### Exercise material
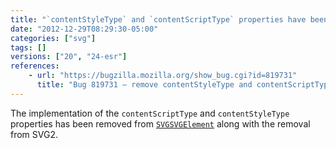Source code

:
 ```yaml
---
title: "`contentStyleType` and `contentScriptType` properties have been removed"
date: "2012-12-29T08:29:30-05:00"
categories: ["svg"]
tags: []
versions: ["20", "24-esr"]
references:
    - url: "https://bugzilla.mozilla.org/show_bug.cgi?id=819731"
      title: "Bug 819731 – remove contentStyleType and contentScriptType from SVGSVGElement"
---
```

The implementation of the `contentScriptType` and `contentStyleType` properties has been removed from [`SVGSVGElement`](https://developer.mozilla.org/docs/Web/API/SVGSVGElement) along with the removal from SVG2.
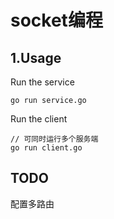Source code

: # socket编程

## 1.Usage

Run the service
```
go run service.go
```

Run the client
```
// 可同时运行多个服务端
go run client.go
```

## TODO
配置多路由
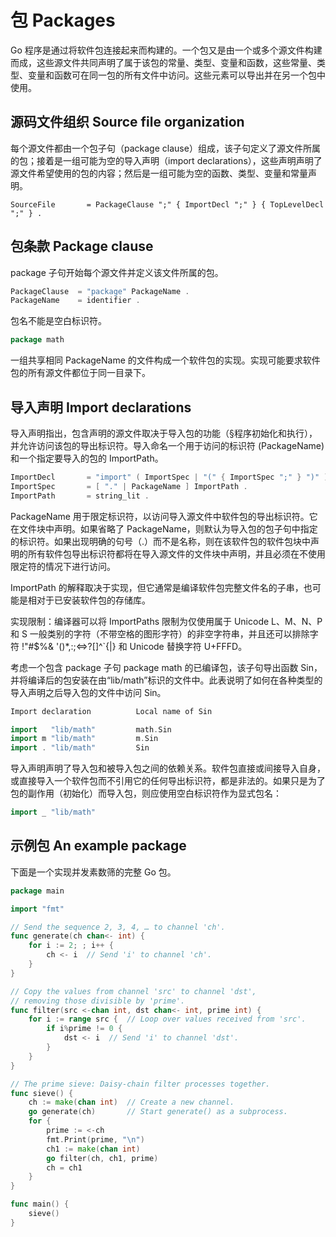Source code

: # 包 Packages

Go 程序是通过将软件包连接起来而构建的。一个包又是由一个或多个源文件构建而成，这些源文件共同声明了属于该包的常量、类型、变量和函数，这些常量、类型、变量和函数可在同一包的所有文件中访问。这些元素可以导出并在另一个包中使用。

## 源码文件组织 Source file organization

每个源文件都由一个包子句（package clause）组成，该子句定义了源文件所属的包；接着是一组可能为空的导入声明（import declarations），这些声明声明了源文件希望使用的包的内容；然后是一组可能为空的函数、类型、变量和常量声明。

```ebnf
SourceFile       = PackageClause ";" { ImportDecl ";" } { TopLevelDecl ";" } .
```

## 包条款 Package clause

package 子句开始每个源文件并定义该文件所属的包。

```go
PackageClause  = "package" PackageName .
PackageName    = identifier .
```

包名不能是空白标识符。

```go
package math
```

一组共享相同 PackageName 的文件构成一个软件包的实现。实现可能要求软件包的所有源文件都位于同一目录下。

## 导入声明 Import declarations

导入声明指出，包含声明的源文件取决于导入包的功能（§程序初始化和执行），并允许访问该包的导出标识符。导入命名一个用于访问的标识符 (PackageName) 和一个指定要导入的包的 ImportPath。

```go
ImportDecl       = "import" ( ImportSpec | "(" { ImportSpec ";" } ")" ) .
ImportSpec       = [ "." | PackageName ] ImportPath .
ImportPath       = string_lit .
```

PackageName 用于限定标识符，以访问导入源文件中软件包的导出标识符。它在文件块中声明。如果省略了 PackageName，则默认为导入包的包子句中指定的标识符。如果出现明确的句号（.）而不是名称，则在该软件包的软件包块中声明的所有软件包导出标识符都将在导入源文件的文件块中声明，并且必须在不使用限定符的情况下进行访问。

ImportPath 的解释取决于实现，但它通常是编译软件包完整文件名的子串，也可能是相对于已安装软件包的存储库。

实现限制：编译器可以将 ImportPaths 限制为仅使用属于 Unicode L、M、N、P 和 S 一般类别的字符（不带空格的图形字符）的非空字符串，并且还可以排除字符 !"#$%& '()*,:;<=>?[\]^`{|} 和 Unicode 替换字符 U+FFFD。

考虑一个包含 package 子句 package math 的已编译包，该子句导出函数 Sin，并将编译后的包安装在由“lib/math”标识的文件中。此表说明了如何在各种类型的导入声明之后导入包的文件中访问 Sin。

```go
Import declaration          Local name of Sin

import   "lib/math"         math.Sin
import m "lib/math"         m.Sin
import . "lib/math"         Sin
```

导入声明声明了导入包和被导入包之间的依赖关系。软件包直接或间接导入自身，或直接导入一个软件包而不引用它的任何导出标识符，都是非法的。如果只是为了包的副作用（初始化）而导入包，则应使用空白标识符作为显式包名：

```go
import _ "lib/math"
```

## 示例包 An example package

下面是一个实现并发素数筛的完整 Go 包。

```go
package main

import "fmt"

// Send the sequence 2, 3, 4, … to channel 'ch'.
func generate(ch chan<- int) {
    for i := 2; ; i++ {
        ch <- i  // Send 'i' to channel 'ch'.
    }
}

// Copy the values from channel 'src' to channel 'dst',
// removing those divisible by 'prime'.
func filter(src <-chan int, dst chan<- int, prime int) {
    for i := range src {  // Loop over values received from 'src'.
        if i%prime != 0 {
            dst <- i  // Send 'i' to channel 'dst'.
        }
    }
}

// The prime sieve: Daisy-chain filter processes together.
func sieve() {
    ch := make(chan int)  // Create a new channel.
    go generate(ch)       // Start generate() as a subprocess.
    for {
        prime := <-ch
        fmt.Print(prime, "\n")
        ch1 := make(chan int)
        go filter(ch, ch1, prime)
        ch = ch1
    }
}

func main() {
    sieve()
}
```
######
Each line in the data that holds the string "been" needs to be copied.

title: "`contentStyleType` and `contentScriptType` properties have been removed"
The implementation of the `contentScriptType` and `contentStyleType` properties has been removed from [`SVGSVGElement`](https://developer.mozilla.org/docs/Web/API/SVGSVGElement) along with the removal from SVG2.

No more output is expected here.